BEGIN Data under study
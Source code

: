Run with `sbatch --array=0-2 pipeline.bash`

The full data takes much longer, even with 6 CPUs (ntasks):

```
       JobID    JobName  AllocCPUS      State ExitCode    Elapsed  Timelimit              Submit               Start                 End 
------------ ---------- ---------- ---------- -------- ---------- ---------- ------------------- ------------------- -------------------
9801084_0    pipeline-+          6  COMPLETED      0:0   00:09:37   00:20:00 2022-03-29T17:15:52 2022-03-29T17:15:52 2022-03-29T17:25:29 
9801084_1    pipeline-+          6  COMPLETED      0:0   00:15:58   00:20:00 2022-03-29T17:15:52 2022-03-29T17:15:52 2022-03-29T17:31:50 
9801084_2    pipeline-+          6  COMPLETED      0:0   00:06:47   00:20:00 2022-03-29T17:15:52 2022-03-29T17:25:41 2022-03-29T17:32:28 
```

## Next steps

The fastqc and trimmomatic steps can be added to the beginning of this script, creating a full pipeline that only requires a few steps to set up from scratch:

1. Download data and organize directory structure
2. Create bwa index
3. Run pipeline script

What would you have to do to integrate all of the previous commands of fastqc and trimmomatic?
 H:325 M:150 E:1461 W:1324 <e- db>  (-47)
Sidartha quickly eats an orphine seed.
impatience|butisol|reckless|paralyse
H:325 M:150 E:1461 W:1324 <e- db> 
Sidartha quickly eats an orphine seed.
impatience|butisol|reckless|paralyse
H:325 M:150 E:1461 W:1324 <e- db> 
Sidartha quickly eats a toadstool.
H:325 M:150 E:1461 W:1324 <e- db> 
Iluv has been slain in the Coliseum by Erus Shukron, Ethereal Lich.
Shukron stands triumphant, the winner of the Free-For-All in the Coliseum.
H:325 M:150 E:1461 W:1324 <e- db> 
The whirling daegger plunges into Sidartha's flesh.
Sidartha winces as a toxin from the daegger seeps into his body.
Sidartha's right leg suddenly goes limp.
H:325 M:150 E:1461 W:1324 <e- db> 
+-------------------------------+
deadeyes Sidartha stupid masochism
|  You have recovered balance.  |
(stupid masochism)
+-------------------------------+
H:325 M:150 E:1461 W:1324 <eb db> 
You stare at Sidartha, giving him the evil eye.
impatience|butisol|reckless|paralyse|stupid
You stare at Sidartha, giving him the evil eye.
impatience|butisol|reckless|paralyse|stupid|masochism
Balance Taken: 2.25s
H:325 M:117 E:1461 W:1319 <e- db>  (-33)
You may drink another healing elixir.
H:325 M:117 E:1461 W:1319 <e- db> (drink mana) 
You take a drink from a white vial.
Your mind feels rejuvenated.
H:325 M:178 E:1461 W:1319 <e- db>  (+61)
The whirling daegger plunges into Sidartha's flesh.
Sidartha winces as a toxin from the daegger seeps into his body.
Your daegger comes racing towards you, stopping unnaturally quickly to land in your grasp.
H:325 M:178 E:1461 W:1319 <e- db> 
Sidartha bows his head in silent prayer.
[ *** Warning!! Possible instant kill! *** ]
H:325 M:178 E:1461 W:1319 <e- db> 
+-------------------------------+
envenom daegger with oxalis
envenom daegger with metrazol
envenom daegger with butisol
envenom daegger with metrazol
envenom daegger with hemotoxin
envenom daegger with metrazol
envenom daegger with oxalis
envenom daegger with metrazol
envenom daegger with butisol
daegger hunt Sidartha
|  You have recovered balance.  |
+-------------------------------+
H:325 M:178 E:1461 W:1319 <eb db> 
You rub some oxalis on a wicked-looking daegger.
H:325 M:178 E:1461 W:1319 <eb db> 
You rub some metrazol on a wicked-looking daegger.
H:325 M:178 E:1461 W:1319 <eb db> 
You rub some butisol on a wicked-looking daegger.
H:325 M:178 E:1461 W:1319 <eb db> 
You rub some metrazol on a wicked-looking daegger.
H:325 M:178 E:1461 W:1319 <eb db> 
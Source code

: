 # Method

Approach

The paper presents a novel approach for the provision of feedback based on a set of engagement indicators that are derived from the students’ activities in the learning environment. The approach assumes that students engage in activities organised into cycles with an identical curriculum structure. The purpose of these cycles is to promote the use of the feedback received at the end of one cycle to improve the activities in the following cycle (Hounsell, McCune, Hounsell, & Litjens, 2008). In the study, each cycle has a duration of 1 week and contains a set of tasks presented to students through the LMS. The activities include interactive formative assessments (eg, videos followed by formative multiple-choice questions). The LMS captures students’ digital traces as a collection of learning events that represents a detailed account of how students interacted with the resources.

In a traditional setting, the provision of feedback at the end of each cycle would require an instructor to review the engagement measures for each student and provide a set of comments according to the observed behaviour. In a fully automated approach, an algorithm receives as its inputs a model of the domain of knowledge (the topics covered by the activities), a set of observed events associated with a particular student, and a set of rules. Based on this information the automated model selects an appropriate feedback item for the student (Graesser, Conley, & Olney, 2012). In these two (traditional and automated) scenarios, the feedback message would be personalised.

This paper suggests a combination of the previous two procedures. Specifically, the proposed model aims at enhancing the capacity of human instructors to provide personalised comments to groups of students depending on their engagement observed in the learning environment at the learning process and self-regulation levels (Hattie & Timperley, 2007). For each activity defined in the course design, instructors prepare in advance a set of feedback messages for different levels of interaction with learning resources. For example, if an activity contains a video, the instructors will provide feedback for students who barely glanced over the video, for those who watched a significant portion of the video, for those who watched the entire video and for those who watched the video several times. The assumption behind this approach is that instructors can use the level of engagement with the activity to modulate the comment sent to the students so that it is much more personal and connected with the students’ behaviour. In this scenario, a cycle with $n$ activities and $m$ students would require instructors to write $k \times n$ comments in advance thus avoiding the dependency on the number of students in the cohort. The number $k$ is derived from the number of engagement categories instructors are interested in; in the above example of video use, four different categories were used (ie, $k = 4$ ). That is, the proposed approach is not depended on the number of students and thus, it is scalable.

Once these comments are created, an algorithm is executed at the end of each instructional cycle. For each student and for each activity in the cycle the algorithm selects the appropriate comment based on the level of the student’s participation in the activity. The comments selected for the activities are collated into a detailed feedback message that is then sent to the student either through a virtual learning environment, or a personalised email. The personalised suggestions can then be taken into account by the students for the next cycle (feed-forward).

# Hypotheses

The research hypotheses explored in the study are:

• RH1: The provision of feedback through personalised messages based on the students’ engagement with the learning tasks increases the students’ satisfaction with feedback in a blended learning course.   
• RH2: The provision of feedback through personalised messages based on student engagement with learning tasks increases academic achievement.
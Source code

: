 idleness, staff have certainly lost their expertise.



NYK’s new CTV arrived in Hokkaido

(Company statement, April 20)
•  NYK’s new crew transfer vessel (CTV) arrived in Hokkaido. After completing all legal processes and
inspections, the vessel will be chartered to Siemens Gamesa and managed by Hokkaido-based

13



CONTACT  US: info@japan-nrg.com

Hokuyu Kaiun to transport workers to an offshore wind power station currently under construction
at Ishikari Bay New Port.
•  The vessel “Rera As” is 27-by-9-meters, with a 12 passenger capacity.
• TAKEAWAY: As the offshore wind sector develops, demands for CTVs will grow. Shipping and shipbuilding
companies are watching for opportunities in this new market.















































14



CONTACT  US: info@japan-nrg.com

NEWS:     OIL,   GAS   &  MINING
END Data under study
Brief> Print the entries once more, identical in every line.

Answer to the problem>
Source code

:Run with `sbatch --array=0-2 pipeline.bash`

The full data takes much longer, even with 6 CPUs (ntasks):

```
       JobID    JobName  AllocCPUS      State ExitCode    Elapsed  Timelimit              Submit               Start                 End 
------------ ---------- ---------- ---------- -------- ---------- ---------- ------------------- ------------------- -------------------
9801084_0    pipeline-+          6  COMPLETED      0:0   00:09:37   00:20:00 2022-03-29T17:15:52 2022-03-29T17:15:52 2022-03-29T17:25:29 
9801084_1    pipeline-+          6  COMPLETED      0:0   00:15:58   00:20:00 2022-03-29T17:15:52 2022-03-29T17:15:52 2022-03-29T17:31:50 
9801084_2    pipeline-+          6  COMPLETED      0:0   00:06:47   00:20:00 2022-03-29T17:15:52 2022-03-29T17:25:41 2022-03-29T17:32:28 
```

## Next steps

The fastqc and trimmomatic steps can be added to the beginning of this script, creating a full pipeline that only requires a few steps to set up from scratch:

1. Download data and organize directory structure
2. Create bwa index
3. Run pipeline script

What would you have to do to integrate all of the previous commands of fastqc and trimmomatic?
 H:325 M:150 E:1461 W:1324 <e- db>  (-47)
Sidartha quickly eats an orphine seed.
impatience|butisol|reckless|paralyse
H:325 M:150 E:1461 W:1324 <e- db> 
Sidartha quickly eats an orphine seed.
impatience|butisol|reckless|paralyse
H:325 M:150 E:1461 W:1324 <e- db> 
Sidartha quickly eats a toadstool.
H:325 M:150 E:1461 W:1324 <e- db> 
Iluv has been slain in the Coliseum by Erus Shukron, Ethereal Lich.
Shukron stands triumphant, the winner of the Free-For-All in the Coliseum.
H:325 M:150 E:1461 W:1324 <e- db> 
The whirling daegger plunges into Sidartha's flesh.
Sidartha winces as a toxin from the daegger seeps into his body.
Sidartha's right leg suddenly goes limp.
H:325 M:150 E:1461 W:1324 <e- db> 
+-------------------------------+
deadeyes Sidartha stupid masochism
|  You have recovered balance.  |
(stupid masochism)
+-------------------------------+
H:325 M:150 E:1461 W:1324 <eb db> 
You stare at Sidartha, giving him the evil eye.
impatience|butisol|reckless|paralyse|stupid
You stare at Sidartha, giving him the evil eye.
impatience|butisol|reckless|paralyse|stupid|masochism
Balance Taken: 2.25s
H:325 M:117 E:1461 W:1319 <e- db>  (-33)
You may drink another healing elixir.
H:325 M:117 E:1461 W:1319 <e- db> (drink mana) 
You take a drink from a white vial.
Your mind feels rejuvenated.
H:325 M:178 E:1461 W:1319 <e- db>  (+61)
The whirling daegger plunges into Sidartha's flesh.
Sidartha winces as a toxin from the daegger seeps into his body.
Your daegger comes racing towards you, stopping unnaturally quickly to land in your grasp.
H:325 M:178 E:1461 W:1319 <e- db> 
Sidartha bows his head in silent prayer.
[ *** Warning!! Possible instant kill! *** ]
H:325 M:178 E:1461 W:1319 <e- db> 
+-------------------------------+
envenom daegger with oxalis
envenom daegger with metrazol
envenom daegger with butisol
envenom daegger with metrazol
envenom daegger with hemotoxin
envenom daegger with metrazol
envenom daegger with oxalis
envenom daegger with metrazol
envenom daegger with butisol
daegger hunt Sidartha
|  You have recovered balance.  |
+-------------------------------+
H:325 M:178 E:1461 W:1319 <eb db> 
You rub some oxalis on a wicked-looking daegger.
H:325 M:178 E:1461 W:1319 <eb db> 
You rub some metrazol on a wicked-looking daegger.
H:325 M:178 E:1461 W:1319 <eb db> 
You rub some butisol on a wicked-looking daegger.
H:325 M:178 E:1461 W:1319 <eb db> 
You rub some metrazol on a wicked-looking daegger.
H:325 M:178 E:1461 W:1319 <eb db> 
Source code

: # Method

Approach

The paper presents a novel approach for the provision of feedback based on a set of engagement indicators that are derived from the students’ activities in the learning environment. The approach assumes that students engage in activities organised into cycles with an identical curriculum structure. The purpose of these cycles is to promote the use of the feedback received at the end of one cycle to improve the activities in the following cycle (Hounsell, McCune, Hounsell, & Litjens, 2008). In the study, each cycle has a duration of 1 week and contains a set of tasks presented to students through the LMS. The activities include interactive formative assessments (eg, videos followed by formative multiple-choice questions). The LMS captures students’ digital traces as a collection of learning events that represents a detailed account of how students interacted with the resources.

In a traditional setting, the provision of feedback at the end of each cycle would require an instructor to review the engagement measures for each student and provide a set of comments according to the observed behaviour. In a fully automated approach, an algorithm receives as its inputs a model of the domain of knowledge (the topics covered by the activities), a set of observed events associated with a particular student, and a set of rules. Based on this information the automated model selects an appropriate feedback item for the student (Graesser, Conley, & Olney, 2012). In these two (traditional and automated) scenarios, the feedback message would be personalised.

This paper suggests a combination of the previous two procedures. Specifically, the proposed model aims at enhancing the capacity of human instructors to provide personalised comments to groups of students depending on their engagement observed in the learning environment at the learning process and self-regulation levels (Hattie & Timperley, 2007). For each activity defined in the course design, instructors prepare in advance a set of feedback messages for different levels of interaction with learning resources. For example, if an activity contains a video, the instructors will provide feedback for students who barely glanced over the video, for those who watched a significant portion of the video, for those who watched the entire video and for those who watched the video several times. The assumption behind this approach is that instructors can use the level of engagement with the activity to modulate the comment sent to the students so that it is much more personal and connected with the students’ behaviour. In this scenario, a cycle with $n$ activities and $m$ students would require instructors to write $k \times n$ comments in advance thus avoiding the dependency on the number of students in the cohort. The number $k$ is derived from the number of engagement categories instructors are interested in; in the above example of video use, four different categories were used (ie, $k = 4$ ). That is, the proposed approach is not depended on the number of students and thus, it is scalable.

Once these comments are created, an algorithm is executed at the end of each instructional cycle. For each student and for each activity in the cycle the algorithm selects the appropriate comment based on the level of the student’s participation in the activity. The comments selected for the activities are collated into a detailed feedback message that is then sent to the student either through a virtual learning environment, or a personalised email. The personalised suggestions can then be taken into account by the students for the next cycle (feed-forward).

# Hypotheses

The research hypotheses explored in the study are:

• RH1: The provision of feedback through personalised messages based on the students’ engagement with the learning tasks increases the students’ satisfaction with feedback in a blended learning course.   
• RH2: The provision of feedback through personalised messages based on student engagement with learning tasks increases academic achievement.
Source code

: idleness, staff have certainly lost their expertise.



NYK’s new CTV arrived in Hokkaido

(Company statement, April 20)
•  NYK’s new crew transfer vessel (CTV) arrived in Hokkaido. After completing all legal processes and
inspections, the vessel will be chartered to Siemens Gamesa and managed by Hokkaido-based

13



CONTACT  US: info@japan-nrg.com

Hokuyu Kaiun to transport workers to an offshore wind power station currently under construction
at Ishikari Bay New Port.
•  The vessel “Rera As” is 27-by-9-meters, with a 12 passenger capacity.
• TAKEAWAY: As the offshore wind sector develops, demands for CTVs will grow. Shipping and shipbuilding
companies are watching for opportunities in this new market.















































14



CONTACT  US: info@japan-nrg.com

NEWS:     OIL,   GAS   &  MINING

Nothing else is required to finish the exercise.